Mi sono alzato tardissimo, alle otto, e non so darmi una spiegazione plausibile. Orrore! La colazione! Mi precipito nell’altro fabbricato, ma ormai la devastazione era completa. La calata degli Unni è avvenuta e sul bancone non rimanevano che pochi avanzi.
Non solo: il vichingo bambino, davanti a me, ha impiegato un quarto d’ora a scegliere il latte alla fragola. Su, sbrigati, che adesso te lo faccio ingoiare, compreso il tetrapack, e te lo infilo tutto in gola.
Ho mangiato delle polpettine dell’Ikea e un po’ di formaggio. La mia brioche alla crema è un’utopia. Non sanno che cosa si perdono i Norvegesi.

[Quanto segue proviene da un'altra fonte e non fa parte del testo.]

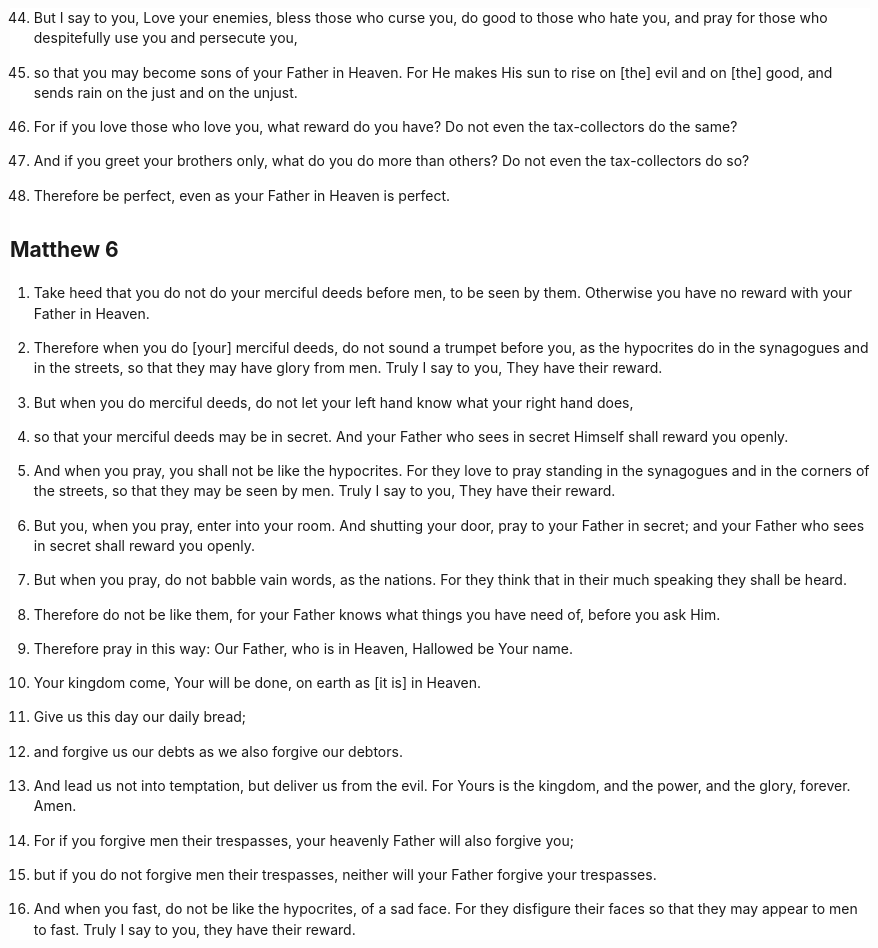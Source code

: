44. But I say to you, Love your enemies, bless those who curse you, do good to those who hate you, and pray for those who despitefully use you and persecute you,

45. so that you may become sons of your Father in Heaven. For He makes His sun to rise on [the] evil and on [the] good, and sends rain on the just and on the unjust.

46. For if you love those who love you, what reward do you have? Do not even the tax-collectors do the same?

47. And if you greet your brothers only, what do you do more than others? Do not even the tax-collectors do so?

48. Therefore be perfect, even as your Father in Heaven is perfect.

## Matthew 6

1. Take heed that you do not do your merciful deeds before men, to be seen by them. Otherwise you have no reward with your Father in Heaven.

2. Therefore when you do [your] merciful deeds, do not sound a trumpet before you, as the hypocrites do in the synagogues and in the streets, so that they may have glory from men. Truly I say to you, They have their reward.

3. But when you do merciful deeds, do not let your left hand know what your right hand does,

4. so that your merciful deeds may be in secret. And your Father who sees in secret Himself shall reward you openly.

5. And when you pray, you shall not be like the hypocrites. For they love to pray standing in the synagogues and in the corners of the streets, so that they may be seen by men. Truly I say to you, They have their reward.

6. But you, when you pray, enter into your room. And shutting your door, pray to your Father in secret; and your Father who sees in secret shall reward you openly.

7. But when you pray, do not babble vain words, as the nations. For they think that in their much speaking they shall be heard.

8. Therefore do not be like them, for your Father knows what things you have need of, before you ask Him.

9. Therefore pray in this way: Our Father, who is in Heaven, Hallowed be Your name.

10. Your kingdom come, Your will be done, on earth as [it is] in Heaven.

11. Give us this day our daily bread;

12. and forgive us our debts as we also forgive our debtors.

13. And lead us not into temptation, but deliver us from the evil. For Yours is the kingdom, and the power, and the glory, forever. Amen.

14. For if you forgive men their trespasses, your heavenly Father will also forgive you;

15. but if you do not forgive men their trespasses, neither will your Father forgive your trespasses.

16. And when you fast, do not be like the hypocrites, of a sad face. For they disfigure their faces so that they may appear to men to fast. Truly I say to you, they have their reward.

Dopo la mia disfatta, prendo l’auto e mi dirigo verso sud, lasciandomi alle spalle Narvik, una città un po’ inquietante. E pensare che l’ho vista nel pieno splendore, baciata dal sole di mezzanote.
Questa volta il tragitto è un po’ più lineare, la velocità di crociera si assesta sui 90 kilometri orari. Ma le fermate sono ancora tante. Mi blocco nella corsia del traghetto, infastidito. Ma come era possibile che la strada finisse lì, non c’era un tunnel, un ponte? In poco tempo, a onor del vero, giusto per gustare lo spettacolo delle montagne di granito, mi ritrovo dall’altra parte del fiordo.
Tante discussioni inutili. Fino a Bodo mi aspetta un’interminabile foresta di pini, abbastanza soporifera. Infatti mi sono fermato diverse volte per raggungerla per non addormentarmi.
Una volta in città, ho scalato le alture che circondano la città, Ho cercato di camminare un po’, circumnavigando diversi laghetti. Il chiasso dei gabbiani era irriverente. Possibile. Siamo in mezzo alla natura… Un po’ di silenzio….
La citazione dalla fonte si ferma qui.